AIM OF THE TASK => Look over the entries that follow and work out how many lines contain "example". State the number only.

>>>

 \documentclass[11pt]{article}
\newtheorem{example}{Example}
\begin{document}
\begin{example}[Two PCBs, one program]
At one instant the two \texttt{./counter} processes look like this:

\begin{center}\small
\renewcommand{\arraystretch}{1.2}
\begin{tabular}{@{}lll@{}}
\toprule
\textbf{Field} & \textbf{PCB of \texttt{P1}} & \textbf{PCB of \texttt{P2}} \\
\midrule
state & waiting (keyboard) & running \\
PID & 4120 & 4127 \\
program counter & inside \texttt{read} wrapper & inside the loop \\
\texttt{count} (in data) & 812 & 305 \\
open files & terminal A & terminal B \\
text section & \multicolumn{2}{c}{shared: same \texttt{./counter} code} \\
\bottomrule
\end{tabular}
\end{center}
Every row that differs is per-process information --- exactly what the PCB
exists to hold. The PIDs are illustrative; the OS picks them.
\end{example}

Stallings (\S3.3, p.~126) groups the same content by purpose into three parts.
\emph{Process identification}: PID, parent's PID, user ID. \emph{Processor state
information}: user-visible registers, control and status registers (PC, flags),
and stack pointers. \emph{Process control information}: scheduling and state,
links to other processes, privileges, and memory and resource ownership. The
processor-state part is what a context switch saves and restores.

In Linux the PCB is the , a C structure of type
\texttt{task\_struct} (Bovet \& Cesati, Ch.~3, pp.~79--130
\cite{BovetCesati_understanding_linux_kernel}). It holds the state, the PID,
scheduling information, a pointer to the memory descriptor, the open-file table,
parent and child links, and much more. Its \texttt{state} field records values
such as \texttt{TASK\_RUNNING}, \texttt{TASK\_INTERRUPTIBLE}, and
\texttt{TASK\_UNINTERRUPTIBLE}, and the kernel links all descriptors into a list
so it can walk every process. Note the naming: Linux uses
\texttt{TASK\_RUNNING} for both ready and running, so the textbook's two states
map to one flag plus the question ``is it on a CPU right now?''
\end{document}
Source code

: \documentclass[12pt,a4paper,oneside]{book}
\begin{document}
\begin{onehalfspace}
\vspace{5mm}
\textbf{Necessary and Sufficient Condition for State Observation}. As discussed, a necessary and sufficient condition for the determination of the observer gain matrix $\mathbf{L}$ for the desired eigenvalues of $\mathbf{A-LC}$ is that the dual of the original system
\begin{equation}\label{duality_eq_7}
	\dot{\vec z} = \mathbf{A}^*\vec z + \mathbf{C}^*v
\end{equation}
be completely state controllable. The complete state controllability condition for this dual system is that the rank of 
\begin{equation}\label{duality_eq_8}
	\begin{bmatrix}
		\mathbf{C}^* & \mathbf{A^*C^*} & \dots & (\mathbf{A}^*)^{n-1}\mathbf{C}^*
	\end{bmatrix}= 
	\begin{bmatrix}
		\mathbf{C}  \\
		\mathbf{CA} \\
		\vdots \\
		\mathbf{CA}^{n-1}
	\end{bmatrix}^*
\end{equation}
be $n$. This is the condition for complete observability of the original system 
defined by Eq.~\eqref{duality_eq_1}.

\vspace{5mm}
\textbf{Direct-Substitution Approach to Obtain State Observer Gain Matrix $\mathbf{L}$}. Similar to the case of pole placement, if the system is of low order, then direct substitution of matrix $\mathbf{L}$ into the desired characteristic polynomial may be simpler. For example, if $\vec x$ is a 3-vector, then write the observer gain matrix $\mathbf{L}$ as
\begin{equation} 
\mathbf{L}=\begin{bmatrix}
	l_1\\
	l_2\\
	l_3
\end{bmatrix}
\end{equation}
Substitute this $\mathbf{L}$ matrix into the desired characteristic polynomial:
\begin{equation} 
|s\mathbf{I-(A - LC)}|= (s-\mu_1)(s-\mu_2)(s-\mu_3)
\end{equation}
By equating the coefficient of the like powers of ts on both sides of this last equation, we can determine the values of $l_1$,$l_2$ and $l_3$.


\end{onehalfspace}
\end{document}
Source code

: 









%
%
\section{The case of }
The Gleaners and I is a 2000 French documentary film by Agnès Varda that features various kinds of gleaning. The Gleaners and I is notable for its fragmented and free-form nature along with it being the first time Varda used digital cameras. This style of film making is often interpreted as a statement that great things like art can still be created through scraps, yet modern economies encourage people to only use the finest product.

<<<

THE COMPLETED TASK => 4